Genistein inhibition of OGD-induced brain neuron death correlates with its modulation of apoptosis, voltage-gated potassium and sodium currents and glutamate signal pathway

•Genistein inhibits hypoxic-ischemia-caused neuronal apoptosis/death.•Genistein reverses increase in K+ efflux in hypoxic-ischemic neuron.•Genistein reverses decrease in Na+ influx in hypoxic-ischemic neuron.•Genistein reverses down-regulation of GluR2 in hypoxic-ischemic neuron.•Genistein reverses up-regulation of NR2 in hypoxic-ischemic neuron.

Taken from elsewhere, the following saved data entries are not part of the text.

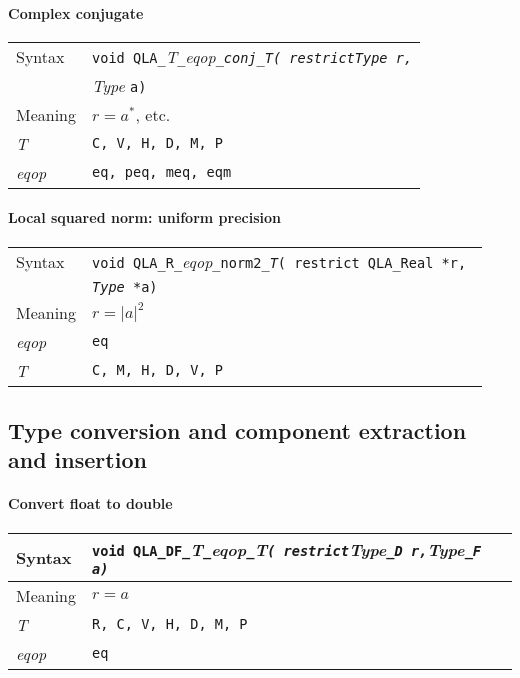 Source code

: \documentclass{article}
\newcommand{\tqlaReal}{QLA\ttdash Real }
\newcommand{\namespace}{QLA}
\newcommand{\allEqOps}{{\tt eq, peq, meq, eqm}}
\newcommand{\allComplexTypes}{{\tt C, M, H, D, V, P}}
\newcommand{\ttdash}{{\tt \_}}
\newcommand{\itt}{\it T}
\newcommand{\extraarg}{}
\newcommand{\protoUnarySingleTypesQual}[5]{{\tt void \namespace}\ttdash{\tt #1}\ttdash{\it eqop}\ttdash#2\ttdash{\tt #3}{\tt ( restrict #4 *r, }\\
  & {\tt #5 *a\extraarg)}}
\newcommand{\protoUnaryQual}[1]{{\tt void \namespace}\ttdash\itt\ttdash{\it eqop}\ttdash#1\ttdash\itt{\tt ( restrict}{\it Type }{\tt *r,}\\
 & {\it Type }{\tt *a\extraarg)}}
\begin{document}
\paragraph{Complex conjugate}

\begin{flushleft}
  \begin{tabular}{|l|l|}
  \hline
  Syntax      & \protoUnaryQual{\tt conj}  \\
  \hline
  Meaning     & $r = a^*$, etc. \\
  \hline
  \itt     & {\tt C, V, H, D, M, P} \\
  \hline
  {\it eqop}  & \allEqOps \\
  \hline
  \end{tabular}
\end{flushleft}

\paragraph{Local squared norm: uniform precision}

\begin{flushleft}
  \begin{tabular}{|l|l|}
  \hline
  Syntax      & \protoUnarySingleTypesQual{R}{\tt norm2}{\itt}{\tqlaReal}{{\it Type}} \\
  \hline
  Meaning     & $r = |a|^2$ \\
  \hline
  {\it eqop}  & {\tt eq} \\
  \hline
  \itt        & \allComplexTypes \\
  \hline
  \end{tabular}
\end{flushleft}

\subsection{Type conversion and component extraction and insertion}

\paragraph{Convert float to double}
\begin{flushleft}
  \begin{tabular}{|l|l|}
  \hline
  Syntax      & {\tt void \namespace}\ttdash {\tt DF}\ttdash\itt\ttdash{\it eqop}\ttdash\itt{\tt ( restrict}{\it Type}{\tt \_D }{\tt *r,}{\it Type}{\tt \_F }{\tt *a\extraarg)} \\
  \hline
  Meaning     & $r = a$ \\
  \hline
  \itt     & {\tt R, C, V, H, D, M, P} \\
  \hline
  {\it eqop}  & {\tt eq} \\
  \hline
  \end{tabular}
\end{flushleft}
\end{document}
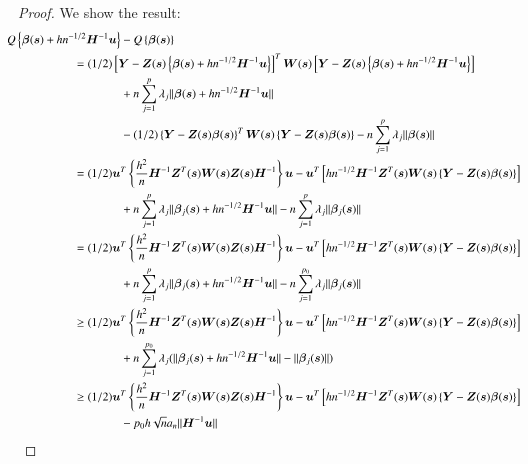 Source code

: \documentclass[authoryear, review, 11pt]{elsarticle}
\begin{document}
\begin{proof}
    We show the result:
    \begin{align}\label{eq:consistency}
      \mkern-18mu Q \left\{ \bm{\beta} (\bm{s}) + h n^{-1/2} \bm{H}^{-1} \bm{u} \right\} &- Q \left\{ \bm{\beta}(\bm{s}) \right\} \notag \\
      &\mkern-72mu= (1/2) \left[ \bm{Y} - \bm{Z}(\bm{s}) \left\{ \bm{\beta}(\bm{s}) + h n^{-1/2} \bm{H}^{-1} \bm{u} \right\} \right]^T \bm{W}(\bm{s}) \left[ \bm{Y} - \bm{Z}(\bm{s}) \left\{ \bm{\beta}(\bm{s}) + h n^{-1/2} \bm{H}^{-1} \bm{u} \right\} \right] \notag \\
      &+ n \sum_{j=1}^p \lambda_j \| \bm{\beta}(\bm{s}) + h n^{-1/2} \bm{H}^{-1} \bm{u} \| \notag \\
      &- (1/2) \left\{ \bm{Y} - \bm{Z}(\bm{s}) \bm{\beta}(\bm{s}) \right\}^T \bm{W}(\bm{s}) \left\{ \bm{Y} - \bm{Z}(\bm{s}) \bm{\beta}(\bm{s}) \right\} - n \sum_{j=1}^p \lambda_j \| \bm{\beta}(\bm{s}) \| \notag \\ 
      &\mkern-72mu= (1/2) \bm{u}^T \left\{ \frac{h^2}{n} \bm{H}^{-1} \bm{Z}^T(\bm{s}) \bm{W}(\bm{s}) \bm{Z}(\bm{s}) \bm{H}^{-1} \right\} \bm{u} - \bm{u}^T \left[ h n^{-1/2} \bm{H}^{-1} \bm{Z}^T(\bm{s}) \bm{W}(\bm{s}) \left\{ \bm{Y} - \bm{Z}(\bm{s}) \bm{\beta}(\bm{s}) \right\} \right] \notag \\
      &+ n \sum_{j=1}^p \lambda_j \|\bm{\beta}_j(\bm{s}) + h n^{-1/2} \bm{H}^{-1} \bm{u} \| - n \sum_{j=1}^p \lambda_j \| \bm{\beta}_j(\bm{s}) \| \notag \\
      &\mkern-72mu= (1/2) \bm{u}^T \left\{ \frac{h^2}{n} \bm{H}^{-1} \bm{Z}^T(\bm{s}) \bm{W}(\bm{s}) \bm{Z}(\bm{s}) \bm{H}^{-1} \right\} \bm{u} - \bm{u}^T \left[ h n^{-1/2} \bm{H}^{-1} \bm{Z}^T(\bm{s}) \bm{W}(\bm{s}) \left\{ \bm{Y} - \bm{Z}(\bm{s}) \bm{\beta}(\bm{s}) \right\} \right] \notag \\
      &+ n \sum_{j=1}^p \lambda_j \|\bm{\beta}_j(\bm{s}) + h n^{-1/2} \bm{H}^{-1} \bm{u} \| - n \sum_{j=1}^{p_0} \lambda_j \| \bm{\beta}_j(\bm{s}) \| \notag \\
      &\mkern-72mu\ge (1/2) \bm{u}^T \left\{ \frac{h^2}{n} \bm{H}^{-1} \bm{Z}^T(\bm{s}) \bm{W}(\bm{s}) \bm{Z}(\bm{s}) \bm{H}^{-1} \right\} \bm{u} - \bm{u}^T \left[ h n^{-1/2} \bm{H}^{-1} \bm{Z}^T(\bm{s}) \bm{W}(\bm{s}) \left\{ \bm{Y} - \bm{Z}(\bm{s}) \bm{\beta}(\bm{s}) \right\} \right] \notag \\
      &+ n \sum_{j=1}^{p_0} \lambda_j ( \|\bm{\beta}_j(\bm{s}) + h n^{-1/2} \bm{H}^{-1} \bm{u} \| - \| \bm{\beta}_j(\bm{s}) \| ) \notag \\
      &\mkern-72mu\ge (1/2) \bm{u}^T \left\{ \frac{h^2}{n} \bm{H}^{-1} \bm{Z}^T(\bm{s}) \bm{W}(\bm{s}) \bm{Z}(\bm{s}) \bm{H}^{-1} \right\} \bm{u} - \bm{u}^T \left[ h n^{-1/2} \bm{H}^{-1} \bm{Z}^T(\bm{s}) \bm{W}(\bm{s}) \left\{ \bm{Y} - \bm{Z}(\bm{s}) \bm{\beta}(\bm{s}) \right\} \right] \notag \\
      &- p_0 h \sqrt{n} a_n \| \bm{H}^{-1} \bm{u} \|
    \end{align}
  \end{proof}
\end{document}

In the present study, we established an in vitro model of hypoxic-ischemia via exposing primary neurons of newborn rats to oxygen–glucose deprivation (OGD) and observing the effects of genistein, a soybean isoflavone, on hypoxic-ischemic neuron viability, apoptosis, voltage-activated potassium (Kv) and sodium (Nav) currents, and glutamate receptor subunits. The results indicated that OGD exposure reduced the viability and increased the apoptosis of brain neurons. Meanwhile, OGD exposure caused changes in the current-voltage curves and current amplitude values of voltage-activated potassium and sodium currents; OGD exposure also decreased GluR2 expression and increased NR2 expression. However, genistein at least partially reversed the effects caused by OGD. The results suggest that hypoxic-ischemia-caused neuronal apoptosis/death is related to an increase in K+ efflux, a decrease in Na+ influx, a down-regulation of GluR2, and an up-regulation of NR2. Genistein may exert some neuroprotective effects via the modulation of Kv and Nav currents and the glutamate signal pathway, mediated by GluR2 and NR2.